It was Joe Haines, press secretary to then prime minister Harold Wilson, who famously said that PR people not only have to be economical with the truth, but sometimes ‘have to dispense with it altogether’.
Four decades later, the majority of delegates at PRWeek’s Ethics Debate seemed to agree.
After hearing Max Clifford and three other speakers debate the motion that ‘PR has a duty to tell the truth’, the audience of PR professionals and students delivered their verdict. It was close-run thing, but with 138 votes to 124, the majority were against the motion, agreeing with Clifford and PR lecturer Simon Goldsworthy that lying is sometimes necessary to achieve the greater good.
Peter Crumpler, director of comms at the Church of England, says he was ‘dismayed and disappointed’ by the result, adding: ‘This bodes very badly for the future of the PR industry.
Max’s extreme examples [see Against the Motion, below] do not make good general rules. Truth has to be the cornerstone of our industry if we are to have any credibility at all. If PROs cannot tell their management hard truths, no one can.’
Delegate Simon Cohen, founder of ethical PR agency Global Tolerance, also thought the result was ‘deeply worrying’ if it was reflective of the industry’s young blood: ‘I am concerned that young PROs are blissfully unaware of their power and responsibility. They have no excuse to complain about their lot if this is what they think.’
He adds: ‘Max Clifford’s world is one without consequences, where people can have affairs and as long as they’ve got enough money to buy a Max Clifford, they can get away with it. It’s disheartening that so many seem to aspire to this. It’s bad PR to say you’re in PR now.’
Cohen says the challenge for trade bodies such as the CIPR is to inspire members to act with ‘integrity and honesty’, as its Code of Conduct instructs.
CIPR president Lionel Zetter was also ‘very disappointed’ by the result, but says he has been inspired by the debate to accelerate plans to ‘reinvigorate’ the message that lack of integrity will not be tolerated.
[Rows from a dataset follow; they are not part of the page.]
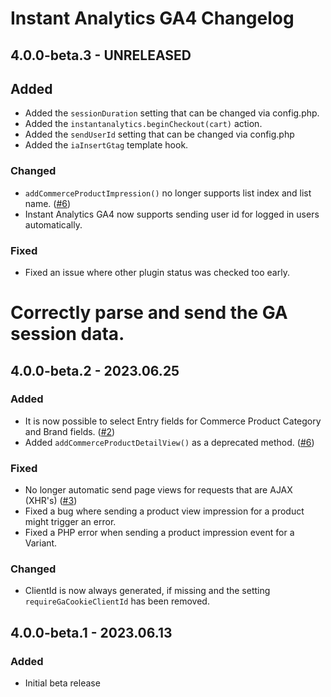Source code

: # Instant Analytics GA4 Changelog

## 4.0.0-beta.3 - UNRELEASED
## Added
* Added the `sessionDuration` setting that can be changed via config.php.
* Added the `instantanalytics.beginCheckout(cart)` action.
* Added the `sendUserId` setting that can be changed via config.php
* Added the `iaInsertGtag` template hook.

### Changed
* `addCommerceProductImpression()` no longer supports list index and list name. ([#6](https://github.com/nystudio107/craft-instantanalytics-ga4/issues/6))
* Instant Analytics GA4 now supports sending user id for logged in users automatically.

### Fixed
* Fixed an issue where other plugin status was checked too early.
# Correctly parse and send the GA session data.

## 4.0.0-beta.2 - 2023.06.25
### Added
* It is now possible to select Entry fields for Commerce Product Category and Brand fields. ([#2](https://github.com/nystudio107/craft-instantanalytics-ga4/issues/2))
* Added `addCommerceProductDetailView()` as a deprecated method. ([#6](https://github.com/nystudio107/craft-instantanalytics-ga4/issues/6))

### Fixed
* No longer automatic send page views for requests that are AJAX (XHR's) ([#3](https://github.com/nystudio107/craft-instantanalytics-ga4/issues/3)) 
* Fixed a bug where sending a product view impression for a product might trigger an error.
* Fixed a PHP error when sending a product impression event for a Variant.

### Changed
* ClientId is now always generated, if missing and the setting `requireGaCookieClientId` has been removed.

## 4.0.0-beta.1 - 2023.06.13
### Added
* Initial beta release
What do you think? Below, PRWeek presents the arguments for and against Clifford’s motion. You can vote at email@example.com
FOR THE MOTION
George Pitcher Founder of Luther Pendragon and curate of St Bride’s, Fleet Street: ‘Don’t get me wrong. I realise that “truth” is a relative thing. As one former editor of The Observer once said, “there’s your truth, my truth, and then there’s the real truth”. Michael White, assistant editor at The Guardian, recently updated this with: “There’s your bullshit, my bullshit, and then there’s the real bullshit.”
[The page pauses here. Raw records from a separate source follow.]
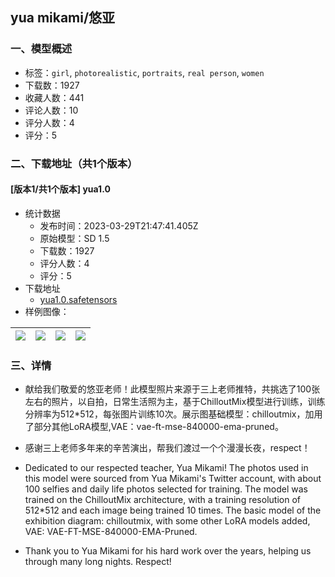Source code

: ## yua mikami/悠亚
### 一、模型概述

- 标签：`girl`, `photorealistic`, `portraits`, `real person`, `women`
- 下载数：1927
- 收藏人数：441
- 评论人数：10
- 评分人数：4
- 评分：5

### 二、下载地址（共1个版本）

#### [版本1/共1个版本] yua1.0

- 统计数据
  - 发布时间：2023-03-29T21:47:41.405Z
  - 原始模型：SD 1.5
  - 下载数：1927
  - 评分人数：4
  - 评分：5
- 下载地址
  - [yua1.0.safetensors](https://civitai.com/api/download/models/24180)
- 样例图像：

| <img src="https://image.civitai.com/xG1nkqKTMzGDvpLrqFT7WA/2116c3a1-1ff6-49a4-ea4a-f0042f849600/width=450/263882.jpeg" /> | <img src="https://image.civitai.com/xG1nkqKTMzGDvpLrqFT7WA/4195ccb6-4d8e-4b49-3650-546642bf2100/width=450/263378.jpeg" /> | <img src="https://image.civitai.com/xG1nkqKTMzGDvpLrqFT7WA/d201b2e2-733b-4985-c822-87d649fc7400/width=450/263881.jpeg" /> | <img src="https://image.civitai.com/xG1nkqKTMzGDvpLrqFT7WA/3408c820-5c3f-4202-5fed-3020370ff700/width=450/263380.jpeg" /> |
| ---- | ---- | ---- | ---- |


### 三、详情
<ul><li><p>献给我们敬爱的悠亚老师！此模型照片来源于三上老师推特，共挑选了100张左右的照片，以自拍，日常生活照为主，基于ChilloutMix模型进行训练，训练分辨率为512*512，每张图片训练10次。展示图基础模型：chilloutmix，加用了部分其他LoRA模型,VAE：vae-ft-mse-840000-ema-pruned。</p></li><li><p>感谢三上老师多年来的辛苦演出，帮我们渡过一个个漫漫长夜，respect！</p></li><li><p>Dedicated to our respected teacher, Yua Mikami! The photos used in this model were sourced from Yua Mikami's Twitter account, with about 100 selfies and daily life photos selected for training. The model was trained on the ChilloutMix architecture, with a training resolution of 512*512 and each image being trained 10 times. The basic model of the exhibition diagram: chilloutmix, with some other LoRA models added, VAE: VAE-FT-MSE-840000-EMA-Pruned.</p></li><li><p>Thank you to Yua Mikami for his hard work over the years, helping us through many long nights. Respect!</p></li></ul>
‘But the serious point being talked about here is whether the world around us is artificial. My belief is that we all need to snap out of our artificial worlds and get into the real world.
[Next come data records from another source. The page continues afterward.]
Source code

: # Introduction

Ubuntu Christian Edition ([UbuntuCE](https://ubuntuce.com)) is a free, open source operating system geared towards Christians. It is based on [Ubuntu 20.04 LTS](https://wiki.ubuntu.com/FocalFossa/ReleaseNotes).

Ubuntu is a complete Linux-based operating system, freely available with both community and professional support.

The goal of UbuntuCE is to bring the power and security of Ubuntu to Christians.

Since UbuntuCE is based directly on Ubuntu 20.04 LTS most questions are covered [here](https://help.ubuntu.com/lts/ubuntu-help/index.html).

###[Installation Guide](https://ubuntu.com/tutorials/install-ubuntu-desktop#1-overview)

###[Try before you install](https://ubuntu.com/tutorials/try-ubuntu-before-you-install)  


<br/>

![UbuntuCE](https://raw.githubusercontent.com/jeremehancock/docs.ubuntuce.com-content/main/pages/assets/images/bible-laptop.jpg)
‘PROs have to tell the truth, otherwise we continue living in our artificial lives.
The senior comms director...
Simon Lewis Group corporate affairs director, Vodafone: ‘My stance on this is pretty simple. PROs must tell it like it is. It’s what we’re paid to do, and it’s what the public and journalists expect. You have to remember that PR is about long-term relationships. A lie might work for tomorrow’s paper, but not for much longer.
‘Nowadays you have to get the news out, otherwise you’ll be reading it on someone else’s blog.
‘I was previously comms secretary to the Queen, at a time when the press were demanding details of the expense of every trip.
AGAINST THE MOTION
Simon Goldsworthy Senior lecturer in PR, Westminster University: ‘If BBC journalist Andrew Marr says we must all deviate from the truth every now and then – he says “a day of honesty would be enough to finish most of us” – then PROs must certainly do likewise.
‘Opposing the motion doesn’t have to mean that PR people must lie. Could you imagine a world where PROs spoke freely about every single worry affecting their company? Of course not. It would be a foolhardy PR professional who would say a client has big problems.
‘Remember, most journalists thrive on animosity. They are vermin gorging themselves on every scrap of sensational news. Are the headlines “they” write truthful? Not always. Our side – the PR side – is actually the most honest one.’
The famous pr man
Max Clifford Founder, Max Clifford Associates: ‘I’ve been telling lies on behalf of people, businessmen, politicians and countries for 40 years. It shouldn’t be necessary, but it is. I’d rather be honest, but I cannot be all the time. The only mantra I work to is that your duty is to your client. If I’m not comfortable lying, I won’t do it, but there will be plenty of other agencies lining up to take the business. All PROs at all levels lie through their teeth. I lie on behalf of a cross-dressing MP, a prominent businessman who is having an affair with a man, and a gay footballer. Always the aim is to keep their identity out of the press.
‘I’m proud I’ve been able to do it. There’s only been one footballer who was revealed to be gay, and he hanged himself. I know the ruin that will befall these people if news gets out. Here the truth is destructive – I lie because there is no choice.